Semiconductor lasers subjected to optical injection from another laser is known as nonlinear optical systems that can generate chaotic intensity fluctuations and lead to various nonlinear dynamics. Such dynamics have gained a lot of consideration due to their fundamental physical properties and potential for technological applications, including for example, chaotic RADAR, chaotic LIDAR, and secure communications. Several theoretical and experimental investigations of semiconductor lasers in the terms of chaos, transition routes to chaos, nonlinear dynamics, bifurcation and chaotic synchronization have been performed.
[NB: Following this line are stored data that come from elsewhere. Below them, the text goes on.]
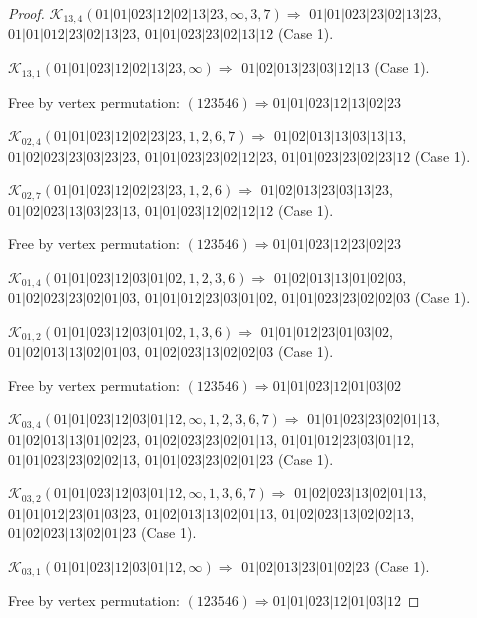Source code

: \documentclass[12pt]{article}
\theoremstyle{plain}
\theoremstyle{definition}
\theoremstyle{remark}
\newcommand{\fancy}[1]{\mathcal{#1}}
\def\K{\fancy{K}}
\begin{document}
\begin{proof}
	$\K_{13,4}(01|01|023|12|02|13|23,\infty,3, 7)\Rightarrow $ $01|01|023|23|02|13|23$, $01|01|012|23|02|13|23$, $01|01|023|23|02|13|12$ (Case 1).
	
	$\K_{13,1}(01|01|023|12|02|13|23,\infty)\Rightarrow $ $01|02|013|23|03|12|13$ (Case 1).
	
	
	
	Free by vertex permutation: $(1 2 3 5 4 6)\Rightarrow 01|01|023|12|13|02|23$
	
	
	
	\bigskip
	
	$\K_{02,4}(01|01|023|12|02|23|23,1, 2, 6, 7)\Rightarrow $ $01|02|013|13|03|13|13$, $01|02|023|23|03|23|23$, $01|01|023|23|02|12|23$, $01|01|023|23|02|23|12$ (Case 1).
	
	$\K_{02,7}(01|01|023|12|02|23|23,1, 2, 6)\Rightarrow $ $01|02|013|23|03|13|23$, $01|02|023|13|03|23|13$, $01|01|023|12|02|12|12$ (Case 1).
	
	
	
	Free by vertex permutation: $(1 2 3 5 4 6)\Rightarrow 01|01|023|12|23|02|23$
	
	
	
	\bigskip
	
	$\K_{01,4}(01|01|023|12|03|01|02,1, 2, 3, 6)\Rightarrow $ $01|02|013|13|01|02|03$, $01|02|023|23|02|01|03$, $01|01|012|23|03|01|02$, $01|01|023|23|02|02|03$ (Case 1).
	
	$\K_{01,2}(01|01|023|12|03|01|02,1, 3, 6)\Rightarrow $ $01|01|012|23|01|03|02$, $01|02|013|13|02|01|03$, $01|02|023|13|02|02|03$ (Case 1).
	
	
	
	Free by vertex permutation: $(1 2 3 5 4 6)\Rightarrow 01|01|023|12|01|03|02$
	
	
	
	\bigskip
	
	$\K_{03,4}(01|01|023|12|03|01|12,\infty,1, 2, 3, 6, 7)\Rightarrow $ $01|01|023|23|02|01|13$, $01|02|013|13|01|02|23$, $01|02|023|23|02|01|13$, $01|01|012|23|03|01|12$, $01|01|023|23|02|02|13$, $01|01|023|23|02|01|23$ (Case 1).
	
	$\K_{03,2}(01|01|023|12|03|01|12,\infty,1, 3, 6, 7)\Rightarrow $ $01|02|023|13|02|01|13$, $01|01|012|23|01|03|23$, $01|02|013|13|02|01|13$, $01|02|023|13|02|02|13$, $01|02|023|13|02|01|23$ (Case 1).
	
	$\K_{03,1}(01|01|023|12|03|01|12,\infty)\Rightarrow $ $01|02|013|23|01|02|23$ (Case 1).
	
	
	
	Free by vertex permutation: $(1 2 3 5 4 6)\Rightarrow 01|01|023|12|01|03|12$
	

\end{proof}
\end{document}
The nonlinear dynamics of semiconductor lasers with injected optical signals are commonly investigated by using Lang and Kobayashi equations for the amplitude and the phase of the electric field and the average density in the active region. Numerical method is often used due to its simplicity. The stability maps of the system can be obtained by numerically integrating the Lang and Kobayashi equations using Rungge-Kutta method. However, the more investigations are needed in order to get the deeper understanding about the physical phenomena behind the system. In this article we show a simple analytical method for investigating stability of locking regime in an optically injected semiconductor laser. The proposed method is based on well-known oscillation theory and Routh-Hurwitz stability criterion. We first obtained the condition of stable locking regime, and then investigated its stability. As the results of this, we successfully found the mathematical expression for the Hopf boundary that can be easily built using a simple computer program. At the end of the article we showed the instability map of the system that was obtained using numerical method. The hopf boundary obtained this was agreed well with the result of analytical proposed method.